What is the halting problem?

It is the problem of accepting the following language.

$$\text{HALT}= \{⟨M, w⟩ : M \text{ is a TM and }M\text{ will halt on input } w\}$$

What is the current problem?

It is the problem of accepting the following language.

$$\begin{align} \text{One}&\text{StateBeforeAnother} = \{⟨M, q, q',w⟩: M\text{ is a TM} \\&\wedge q\text{ and } q'\text{ are two states of }M \\ &\wedge \left(M \text{ will reach } q' \text{ on input } w\right.\\ &\vee M \left.\text{ will reach } q \text{ before reaching } q' \text{ on input } w \right)\} \end{align}$$

How to define $\text{HALT}$ in a way similar to how $\text{OneStateBeforeAnother}$ is defined?

The idea is that if we can formulate $\text{HALT}$ in a way similar to the way $\text{OneStateBeforeAnother}$ is defined, then we might reduce the former to the latter.

$M$ halts on input $w$ means $M$ reaches a halt state on input $w$. $\text{OneStateBeforeAnother}$ is about $M$ reaches $q$ and then $q'$.

Let us try brute pattern matching.

  • Let $q$ be a halt state. $M$ reaches $q$, the halt state and then reaches $q'$. That cannot happen since the halt state is the last state. Sigh!

  • Let $q'$ be a halt state. $M$ reaches $q$ and then reaches $q'$, the halt state. That makes sense. What is $q$ then? How about letting $q$ be the initial state of $M$?

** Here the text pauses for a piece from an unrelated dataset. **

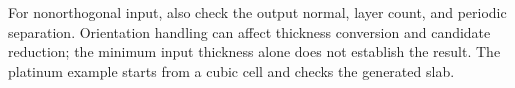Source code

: For nonorthogonal input, also check the output normal, layer count, and periodic separation. Orientation handling can affect thickness conversion and candidate reduction; the minimum input thickness alone does not establish the result. The platinum example starts from a cubic cell and checks the generated slab.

    Great, we have just found the following reduction, where $q_0$ is the initial state of $M$ and $q'$ is the halt state of $M$ on input $w$.

    $$⟨M, w⟩\in\text{HALT} \to ⟨M, q_0, q',w⟩\in\text{OneStateBeforeAnother}$$

    Wait, this is not a well-defined reduction as $q'$ cannot be known at the time of reduction since it depends on how $M$ runs on input $w$, the undecidable halting problem!

    I will leave you to conquer the problem above, how to require $q'$ to be a halt state without dependence to $M$ and $w$.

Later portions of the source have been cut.